Quale sovranità alimentare per l’Africa?

La partita sul futuro e l’autodeterminazione si gioca in Senegal

Al Summit di Dakar sulla sovranità alimentare e la resilienza in Africa – tenutosi dal 25 al 27 gennaio nella capitale del Senegal – 34 capi di stato e di governo africani hanno concordato un obiettivo chiaro per il futuro: promuovere una agricoltura industriale che possa aumentare la produttività agricola e alimentare il continente.

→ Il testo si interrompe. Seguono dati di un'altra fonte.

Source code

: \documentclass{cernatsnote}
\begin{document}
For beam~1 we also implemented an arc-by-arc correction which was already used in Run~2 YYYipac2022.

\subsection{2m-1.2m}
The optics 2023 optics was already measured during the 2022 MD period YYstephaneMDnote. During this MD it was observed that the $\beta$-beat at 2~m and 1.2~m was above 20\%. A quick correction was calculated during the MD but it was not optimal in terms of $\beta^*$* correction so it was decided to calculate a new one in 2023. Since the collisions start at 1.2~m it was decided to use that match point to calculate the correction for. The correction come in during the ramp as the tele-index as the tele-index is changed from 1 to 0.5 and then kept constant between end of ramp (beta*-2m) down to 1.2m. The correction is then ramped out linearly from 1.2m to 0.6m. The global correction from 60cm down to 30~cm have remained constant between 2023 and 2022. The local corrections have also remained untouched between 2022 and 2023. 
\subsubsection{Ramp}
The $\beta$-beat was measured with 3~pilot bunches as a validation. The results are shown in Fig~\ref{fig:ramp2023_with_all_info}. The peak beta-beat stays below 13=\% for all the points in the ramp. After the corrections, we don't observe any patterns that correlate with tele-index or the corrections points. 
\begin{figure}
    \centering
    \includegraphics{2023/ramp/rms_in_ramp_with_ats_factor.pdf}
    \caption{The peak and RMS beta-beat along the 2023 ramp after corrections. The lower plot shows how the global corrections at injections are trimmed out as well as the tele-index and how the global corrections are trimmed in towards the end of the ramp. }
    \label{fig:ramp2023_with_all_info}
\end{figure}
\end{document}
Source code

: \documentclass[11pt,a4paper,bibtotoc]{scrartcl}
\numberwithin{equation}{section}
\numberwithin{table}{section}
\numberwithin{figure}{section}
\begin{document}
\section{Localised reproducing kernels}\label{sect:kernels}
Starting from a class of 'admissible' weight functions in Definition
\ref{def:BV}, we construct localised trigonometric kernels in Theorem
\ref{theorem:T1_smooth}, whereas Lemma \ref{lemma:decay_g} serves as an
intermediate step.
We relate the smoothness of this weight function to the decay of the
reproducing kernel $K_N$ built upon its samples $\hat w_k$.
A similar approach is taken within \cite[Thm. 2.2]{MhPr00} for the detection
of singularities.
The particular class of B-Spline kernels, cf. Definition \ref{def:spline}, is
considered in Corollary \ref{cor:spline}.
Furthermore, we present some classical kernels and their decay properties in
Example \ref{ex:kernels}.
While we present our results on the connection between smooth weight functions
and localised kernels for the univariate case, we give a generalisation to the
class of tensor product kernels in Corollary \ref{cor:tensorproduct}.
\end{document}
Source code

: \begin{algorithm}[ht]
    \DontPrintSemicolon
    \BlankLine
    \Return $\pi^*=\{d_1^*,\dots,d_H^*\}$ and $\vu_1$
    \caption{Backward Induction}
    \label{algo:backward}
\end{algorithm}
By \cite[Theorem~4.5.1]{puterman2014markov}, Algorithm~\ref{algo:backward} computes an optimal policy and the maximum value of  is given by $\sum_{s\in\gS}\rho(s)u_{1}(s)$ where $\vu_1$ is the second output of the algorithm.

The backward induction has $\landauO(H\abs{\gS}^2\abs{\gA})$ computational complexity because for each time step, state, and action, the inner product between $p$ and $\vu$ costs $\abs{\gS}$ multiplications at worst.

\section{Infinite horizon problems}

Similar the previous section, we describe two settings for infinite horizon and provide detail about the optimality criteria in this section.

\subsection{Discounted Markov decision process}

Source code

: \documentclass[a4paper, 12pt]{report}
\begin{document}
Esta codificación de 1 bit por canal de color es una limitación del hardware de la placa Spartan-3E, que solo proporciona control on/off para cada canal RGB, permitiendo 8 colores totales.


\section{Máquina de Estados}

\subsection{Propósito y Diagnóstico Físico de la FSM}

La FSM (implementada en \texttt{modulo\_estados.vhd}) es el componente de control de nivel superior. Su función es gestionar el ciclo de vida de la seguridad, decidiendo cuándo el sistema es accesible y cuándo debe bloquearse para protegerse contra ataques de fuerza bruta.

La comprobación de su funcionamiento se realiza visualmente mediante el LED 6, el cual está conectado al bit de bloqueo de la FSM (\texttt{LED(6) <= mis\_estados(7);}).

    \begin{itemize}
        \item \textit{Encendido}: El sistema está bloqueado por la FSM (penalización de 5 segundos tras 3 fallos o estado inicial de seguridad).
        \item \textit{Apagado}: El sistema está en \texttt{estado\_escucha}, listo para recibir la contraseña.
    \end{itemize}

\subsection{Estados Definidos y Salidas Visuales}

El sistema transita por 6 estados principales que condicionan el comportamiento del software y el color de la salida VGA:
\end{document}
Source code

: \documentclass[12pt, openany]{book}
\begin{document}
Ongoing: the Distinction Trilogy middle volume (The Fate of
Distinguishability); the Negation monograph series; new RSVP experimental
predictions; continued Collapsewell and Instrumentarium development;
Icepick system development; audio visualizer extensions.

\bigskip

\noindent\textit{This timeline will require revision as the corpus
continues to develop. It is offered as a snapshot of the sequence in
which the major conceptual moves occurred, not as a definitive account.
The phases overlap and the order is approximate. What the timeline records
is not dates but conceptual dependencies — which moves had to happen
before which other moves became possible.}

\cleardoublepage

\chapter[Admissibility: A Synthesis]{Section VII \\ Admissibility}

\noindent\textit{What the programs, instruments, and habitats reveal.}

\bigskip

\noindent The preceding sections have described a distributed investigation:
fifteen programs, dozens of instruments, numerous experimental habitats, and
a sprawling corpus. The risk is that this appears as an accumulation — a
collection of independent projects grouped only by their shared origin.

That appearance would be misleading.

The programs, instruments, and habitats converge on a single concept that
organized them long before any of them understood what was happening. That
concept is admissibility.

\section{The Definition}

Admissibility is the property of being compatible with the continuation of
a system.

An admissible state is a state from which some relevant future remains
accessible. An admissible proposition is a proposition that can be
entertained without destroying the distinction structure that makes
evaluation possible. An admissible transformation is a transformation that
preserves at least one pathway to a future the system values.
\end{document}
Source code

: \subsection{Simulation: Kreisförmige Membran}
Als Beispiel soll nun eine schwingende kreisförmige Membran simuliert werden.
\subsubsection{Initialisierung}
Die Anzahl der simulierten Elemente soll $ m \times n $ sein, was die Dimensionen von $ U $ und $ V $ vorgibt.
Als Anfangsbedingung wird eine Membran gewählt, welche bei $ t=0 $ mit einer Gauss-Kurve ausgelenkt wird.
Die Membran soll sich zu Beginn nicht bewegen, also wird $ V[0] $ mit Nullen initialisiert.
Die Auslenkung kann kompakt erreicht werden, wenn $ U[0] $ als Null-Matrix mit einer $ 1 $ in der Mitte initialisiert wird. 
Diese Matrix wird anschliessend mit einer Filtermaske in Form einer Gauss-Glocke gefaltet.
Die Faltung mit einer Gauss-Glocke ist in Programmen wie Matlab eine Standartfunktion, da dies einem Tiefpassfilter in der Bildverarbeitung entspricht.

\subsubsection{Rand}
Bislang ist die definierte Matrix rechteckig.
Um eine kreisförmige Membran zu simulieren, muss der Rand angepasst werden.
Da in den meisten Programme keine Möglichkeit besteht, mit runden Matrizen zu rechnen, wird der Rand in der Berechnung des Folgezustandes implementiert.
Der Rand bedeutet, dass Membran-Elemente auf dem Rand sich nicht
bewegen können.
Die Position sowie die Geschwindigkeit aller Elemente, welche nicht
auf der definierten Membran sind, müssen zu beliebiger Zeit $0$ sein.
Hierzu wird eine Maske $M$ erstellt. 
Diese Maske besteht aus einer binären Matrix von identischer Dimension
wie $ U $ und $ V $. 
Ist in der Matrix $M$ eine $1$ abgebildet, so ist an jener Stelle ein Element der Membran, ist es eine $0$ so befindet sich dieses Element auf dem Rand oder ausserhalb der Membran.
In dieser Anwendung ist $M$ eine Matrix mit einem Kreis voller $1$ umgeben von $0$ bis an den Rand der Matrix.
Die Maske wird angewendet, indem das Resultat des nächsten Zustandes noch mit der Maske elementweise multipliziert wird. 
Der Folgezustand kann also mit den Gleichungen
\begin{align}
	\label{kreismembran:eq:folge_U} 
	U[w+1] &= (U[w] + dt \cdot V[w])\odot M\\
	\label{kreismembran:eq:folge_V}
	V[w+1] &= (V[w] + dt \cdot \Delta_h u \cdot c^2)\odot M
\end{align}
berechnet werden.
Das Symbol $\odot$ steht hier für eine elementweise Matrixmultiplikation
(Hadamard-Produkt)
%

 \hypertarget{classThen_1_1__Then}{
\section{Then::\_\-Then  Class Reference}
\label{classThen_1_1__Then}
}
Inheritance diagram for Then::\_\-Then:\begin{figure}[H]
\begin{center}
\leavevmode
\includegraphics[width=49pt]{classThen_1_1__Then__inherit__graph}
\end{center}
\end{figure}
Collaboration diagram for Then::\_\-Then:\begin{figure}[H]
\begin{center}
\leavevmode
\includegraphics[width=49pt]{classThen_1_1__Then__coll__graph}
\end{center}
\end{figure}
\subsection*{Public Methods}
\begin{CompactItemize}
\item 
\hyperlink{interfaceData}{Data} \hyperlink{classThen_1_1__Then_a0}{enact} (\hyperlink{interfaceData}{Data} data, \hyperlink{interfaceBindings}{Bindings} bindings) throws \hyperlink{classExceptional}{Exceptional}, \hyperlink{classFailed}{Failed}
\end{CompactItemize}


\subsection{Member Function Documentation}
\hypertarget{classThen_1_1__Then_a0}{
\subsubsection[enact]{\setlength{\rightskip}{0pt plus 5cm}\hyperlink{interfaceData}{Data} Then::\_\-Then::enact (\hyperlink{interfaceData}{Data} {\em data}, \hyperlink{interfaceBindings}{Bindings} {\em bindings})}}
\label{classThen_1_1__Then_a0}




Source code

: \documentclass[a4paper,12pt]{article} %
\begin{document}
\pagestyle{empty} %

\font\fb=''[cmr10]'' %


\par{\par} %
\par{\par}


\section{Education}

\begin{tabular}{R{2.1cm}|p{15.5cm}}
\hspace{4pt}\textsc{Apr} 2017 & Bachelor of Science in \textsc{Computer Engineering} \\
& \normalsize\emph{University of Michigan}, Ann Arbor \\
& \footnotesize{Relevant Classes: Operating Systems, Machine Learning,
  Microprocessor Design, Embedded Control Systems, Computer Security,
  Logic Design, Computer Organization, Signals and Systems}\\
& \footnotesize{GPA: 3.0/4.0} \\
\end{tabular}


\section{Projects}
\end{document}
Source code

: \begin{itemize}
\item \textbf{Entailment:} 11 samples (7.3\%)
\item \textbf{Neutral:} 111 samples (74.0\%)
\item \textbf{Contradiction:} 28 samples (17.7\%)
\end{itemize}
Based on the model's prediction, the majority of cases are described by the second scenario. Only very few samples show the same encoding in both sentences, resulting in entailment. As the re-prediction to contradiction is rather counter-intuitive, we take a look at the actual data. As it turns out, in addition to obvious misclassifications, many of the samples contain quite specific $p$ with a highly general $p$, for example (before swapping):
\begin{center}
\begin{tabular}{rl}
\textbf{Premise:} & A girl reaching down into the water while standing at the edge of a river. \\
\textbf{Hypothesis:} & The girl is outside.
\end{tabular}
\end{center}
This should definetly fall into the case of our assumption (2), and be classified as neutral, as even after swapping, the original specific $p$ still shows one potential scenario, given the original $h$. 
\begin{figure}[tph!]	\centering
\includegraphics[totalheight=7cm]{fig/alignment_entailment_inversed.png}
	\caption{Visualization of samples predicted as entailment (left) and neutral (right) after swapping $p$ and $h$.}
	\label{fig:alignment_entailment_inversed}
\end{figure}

Per i partecipanti al Summit di Dakar – co-organizzato dal governo senegalese insieme alla Banca Africana per lo Sviluppo – l’ostacolo alla sovranità alimentare in Africa rimane la ridotta produttività agricola. Si coltiva ancora troppo poco. Il potenziale per aumentare la produzione esiste ma occorre ampliare la superficie di terre coltivate, introdurre nuove tecnologie e favorire gli investimenti al fine di ridurre le importazioni.

Eppure, le conclusioni del Summit sono state contestate da più di 80 organizzazioni che da anni, in Senegal come in molti altri paesi africani, promuovono paradigmi alternativi di sviluppo agricolo fondati su pratiche agroecologiche e valorizzazione del sapere locale. Per le organizzazioni, il vertice svuota di senso il concetto di sovranità alimentare.

Fra i principali ambiti di azione di IPSIA in Senegal fin dal 2015 – proprio nel programma Alimentare lo sviluppo tuttora in corso – la sovranità alimentare è il diritto dei popoli ad alimenti nutritivi e culturalmente adeguati, accessibili, prodotti in forma sostenibile ed ecologica, ed il diritto di poter decidere il proprio sistema alimentare e produttivo.

La definizione ha più di 26 anni e risale al 1996, quando l’associazione contadina La Via Campesina lanciò il termine, opponendosi alle conseguenze nefaste della globalizzazione delle grandi imprese e delle istituzioni del mercato per rimettere il potere nelle mani delle persone che producono, distribuiscono e consumano cibo.

A seguito del Summit, diverse organizzazioni della società civile hanno in particolare criticato la proposta di aumentare la produttività attraverso l’espansione delle aree dedicate alla coltivazione. Il rischio è un accaparramento di terre a discapito dei contadini che le coltivavano.

Altra critica ha riguardato l’uso di sementi ibride. Lo scorso giugno, è stata proprio l’Assemblea nazionale senegalese a votare una nuova legge – denominata legge sulla Biosicurezza – per permettere l’introduzione di sementi OGM nel paese, come innovazione per lottare contro il cambiamento climatico. Il Summit ha ribadito il supporto a queste sementi, soprattutto per il mais ibrido ritenuto più efficiente per un minor bisogno di acqua.

Chi si oppone sottolinea come queste politiche ostacolino la sovranità alimentare perché in contrasto al controllo, da parte dei piccoli produttori, della loro stessa produzione. “Il vertice, che promuove sementi resistenti ai cambiamenti climatici, altro non è che il mezzo utilizzato dalle multinazionali per creare un sistema di maggiore dipendenza alimentare per i paesi africani” ha affermato Amadou Kanouté, Direttore esecutivo dell’Institut Panafricain pour la Citoyenneté, les Consommateurs et le Développement (CICODEV).

Da anni IPSIA promuove la sovranità alimentare per lo sviluppo dei territori in cui interviene in Senegal. Nel mese di gennaio 2023, delle formazioni sulle pratiche agroecologiche sono state realizzate all’interno del progetto Alimentare lo Sviluppo per la valorizzazione delle risorse e conoscenze locali e il supporto ad un’agricoltura non dipendente da pesticidi e fertilizzanti chimici.

Il tema sarà ripreso anche all’interno del Global Social Economic Forum che si svolgerà a Dakar dall’1 al 6 maggio 2023 dove IPSIA, insieme al Comune di Milano e diverse organizzazioni della società civile locale e internazionale, organizzerà un atelier tematico sui sistemi alimentari resilienti, inclusivi e sostenibili a livello globale e locale. Il Senegal sarà nuovamente al centro di un confronto aperto fra i possibili modelli di risposta alle sfide poste da cambiamento climatico, urbanizzazione e disuguaglianze globali.